Bacteriophages, also simply called phages, insert their genetic material into bacterial cells using a syringe-like apparatus, then hijack the protein-building machinery of their hosts in order to reproduce themselves – usually killing the bacteria in the process. (They’re harmless to other organisms, including us humans, even though electron microscopy images have revealed that they look like sinister alien spaceships.)
CRISPR-Cas is a type of immune defense mechanism that many bacteria and archaea use against phages. A CRISPR-Cas system consists of short snippets of RNA that are complementary to sequences in phage genes, allowing the microbe to recognize when invasive genetic material has been inserted, and scissor-like enzymes that neutralize the phage genes by cutting them into harmless pieces, after being guided into place by the RNA.
Over millennia, the perpetual evolutionary battle between phage offense and bacterial defense forced phages to specialize.

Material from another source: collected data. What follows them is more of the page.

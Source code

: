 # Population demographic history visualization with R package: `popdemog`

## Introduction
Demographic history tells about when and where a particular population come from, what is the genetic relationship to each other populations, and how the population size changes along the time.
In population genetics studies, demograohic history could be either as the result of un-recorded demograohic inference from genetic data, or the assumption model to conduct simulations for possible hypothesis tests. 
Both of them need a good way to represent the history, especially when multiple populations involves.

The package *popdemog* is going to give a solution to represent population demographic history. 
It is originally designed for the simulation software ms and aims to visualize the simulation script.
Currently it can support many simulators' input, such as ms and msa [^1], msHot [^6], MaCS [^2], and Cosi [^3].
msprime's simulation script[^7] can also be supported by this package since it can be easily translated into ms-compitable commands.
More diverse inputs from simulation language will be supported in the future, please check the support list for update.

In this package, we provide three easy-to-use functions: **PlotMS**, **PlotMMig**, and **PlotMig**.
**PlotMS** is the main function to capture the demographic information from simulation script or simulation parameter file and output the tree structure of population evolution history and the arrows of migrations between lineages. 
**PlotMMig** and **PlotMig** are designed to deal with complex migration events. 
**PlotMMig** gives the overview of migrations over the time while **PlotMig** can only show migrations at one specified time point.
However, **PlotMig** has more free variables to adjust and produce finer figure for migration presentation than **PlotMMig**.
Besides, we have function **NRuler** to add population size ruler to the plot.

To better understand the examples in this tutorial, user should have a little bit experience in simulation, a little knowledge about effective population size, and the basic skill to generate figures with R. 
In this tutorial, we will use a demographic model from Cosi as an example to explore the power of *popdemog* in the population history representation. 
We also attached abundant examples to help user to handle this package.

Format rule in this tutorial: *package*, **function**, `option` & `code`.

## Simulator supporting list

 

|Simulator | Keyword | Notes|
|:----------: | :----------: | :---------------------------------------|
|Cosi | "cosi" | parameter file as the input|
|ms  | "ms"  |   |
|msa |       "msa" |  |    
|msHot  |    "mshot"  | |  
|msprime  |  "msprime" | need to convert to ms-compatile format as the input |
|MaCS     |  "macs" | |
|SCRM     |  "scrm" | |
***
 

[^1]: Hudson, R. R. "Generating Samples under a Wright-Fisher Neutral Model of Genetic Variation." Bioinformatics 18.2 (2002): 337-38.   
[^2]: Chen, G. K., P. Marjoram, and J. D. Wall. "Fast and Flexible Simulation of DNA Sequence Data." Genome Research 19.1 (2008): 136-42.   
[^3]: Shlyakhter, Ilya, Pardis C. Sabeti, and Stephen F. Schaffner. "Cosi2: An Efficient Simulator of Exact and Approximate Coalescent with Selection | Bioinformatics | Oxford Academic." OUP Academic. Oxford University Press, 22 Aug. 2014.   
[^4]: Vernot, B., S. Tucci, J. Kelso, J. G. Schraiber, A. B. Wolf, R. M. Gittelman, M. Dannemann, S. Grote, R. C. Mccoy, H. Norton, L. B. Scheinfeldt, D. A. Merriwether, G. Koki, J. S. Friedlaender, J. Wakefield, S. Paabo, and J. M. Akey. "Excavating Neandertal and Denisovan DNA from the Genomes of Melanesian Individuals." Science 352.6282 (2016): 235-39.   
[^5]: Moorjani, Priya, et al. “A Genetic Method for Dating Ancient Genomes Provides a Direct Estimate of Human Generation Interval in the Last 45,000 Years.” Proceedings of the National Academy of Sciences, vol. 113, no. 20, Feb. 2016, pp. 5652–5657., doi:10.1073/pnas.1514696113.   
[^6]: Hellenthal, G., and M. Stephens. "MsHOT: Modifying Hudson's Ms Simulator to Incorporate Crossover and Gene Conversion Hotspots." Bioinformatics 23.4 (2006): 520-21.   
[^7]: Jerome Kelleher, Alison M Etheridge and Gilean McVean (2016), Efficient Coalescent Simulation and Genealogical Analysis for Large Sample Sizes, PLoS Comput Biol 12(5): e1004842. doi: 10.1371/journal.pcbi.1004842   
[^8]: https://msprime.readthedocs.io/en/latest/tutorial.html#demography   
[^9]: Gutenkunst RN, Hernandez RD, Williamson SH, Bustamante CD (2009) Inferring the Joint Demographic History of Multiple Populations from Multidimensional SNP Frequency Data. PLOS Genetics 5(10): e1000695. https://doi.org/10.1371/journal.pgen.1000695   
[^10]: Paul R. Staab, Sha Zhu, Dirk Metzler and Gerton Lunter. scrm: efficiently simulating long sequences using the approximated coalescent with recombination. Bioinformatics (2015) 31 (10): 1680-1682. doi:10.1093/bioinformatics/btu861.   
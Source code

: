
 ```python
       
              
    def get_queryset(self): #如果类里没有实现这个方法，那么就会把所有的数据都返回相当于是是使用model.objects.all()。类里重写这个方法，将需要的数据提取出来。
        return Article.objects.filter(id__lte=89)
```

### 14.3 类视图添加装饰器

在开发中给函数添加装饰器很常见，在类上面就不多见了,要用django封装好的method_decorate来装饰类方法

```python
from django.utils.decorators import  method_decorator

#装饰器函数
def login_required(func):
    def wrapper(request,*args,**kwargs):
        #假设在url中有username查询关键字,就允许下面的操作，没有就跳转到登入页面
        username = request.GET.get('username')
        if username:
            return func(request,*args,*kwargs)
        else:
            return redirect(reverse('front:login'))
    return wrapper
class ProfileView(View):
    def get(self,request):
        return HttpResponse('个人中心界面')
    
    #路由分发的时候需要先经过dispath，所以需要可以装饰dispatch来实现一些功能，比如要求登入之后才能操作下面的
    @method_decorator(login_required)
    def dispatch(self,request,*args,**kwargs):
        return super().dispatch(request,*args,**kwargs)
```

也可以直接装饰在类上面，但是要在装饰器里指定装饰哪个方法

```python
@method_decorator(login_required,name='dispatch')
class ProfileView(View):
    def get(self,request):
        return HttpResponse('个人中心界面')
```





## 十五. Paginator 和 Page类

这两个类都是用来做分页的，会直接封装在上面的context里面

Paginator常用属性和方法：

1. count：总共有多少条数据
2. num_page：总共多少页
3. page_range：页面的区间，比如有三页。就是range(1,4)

There are a lot of microbes, so there are also a lot of phages, each with unique adaptations. This astounding diversity has made phage editing difficult, including making them resistant to many forms of CRISPR, which is why the most commonly used system – CRISPR-Cas9 – doesn’t work for this application.
“Phages have many ways to evade defenses, ranging from anti-CRISPRs to just being good at repairing their own DNA,” said Adler. “So, in a sense, the adaptations encoded in phage genomes that make them so good at manipulating microbes are the exact same reason why it has been so difficult to develop a general-purpose tool for editing their genomes.”
Project leaders Doudna and Banfield have developed numerous CRISPR-based tools together since they first collaborated on an early investigation of CRISPR in 2008. That work – performed at Lawrence Berkeley National Laboratory (Berkeley Lab) – was cited by the Nobel Prize committee when Doudna and her other collaborator, Emmanuelle Charpentier, received the prize in 2020. Doudna and Banfield’s team of Berkeley Lab and UC Berkeley researchers were studying the properties of a rare form of CRISPR called CRISPR-Cas13 (derived from a bacterium commonly found in the human mouth) when they discovered that this version of the defense system works against a huge range of phages.
The phage-fighting potency of CRISPR-Cas13 was unexpected given how few microbes use it, explained Adler. The scientists were doubly surprised because the phages it defeated in testing all infect using double-stranded DNA, but the CRISPR-Cas13 system only targets and chops single-stranded viral RNA. Like other types of viruses, some phages have DNA-based genomes and some have RNA-based genomes. However, all known viruses use RNA to express their genes. The CRISPR-Cas13 system effectively neutralized nine different DNA phages that all infect strains of E. coli, yet have almost no similarity across their genomes.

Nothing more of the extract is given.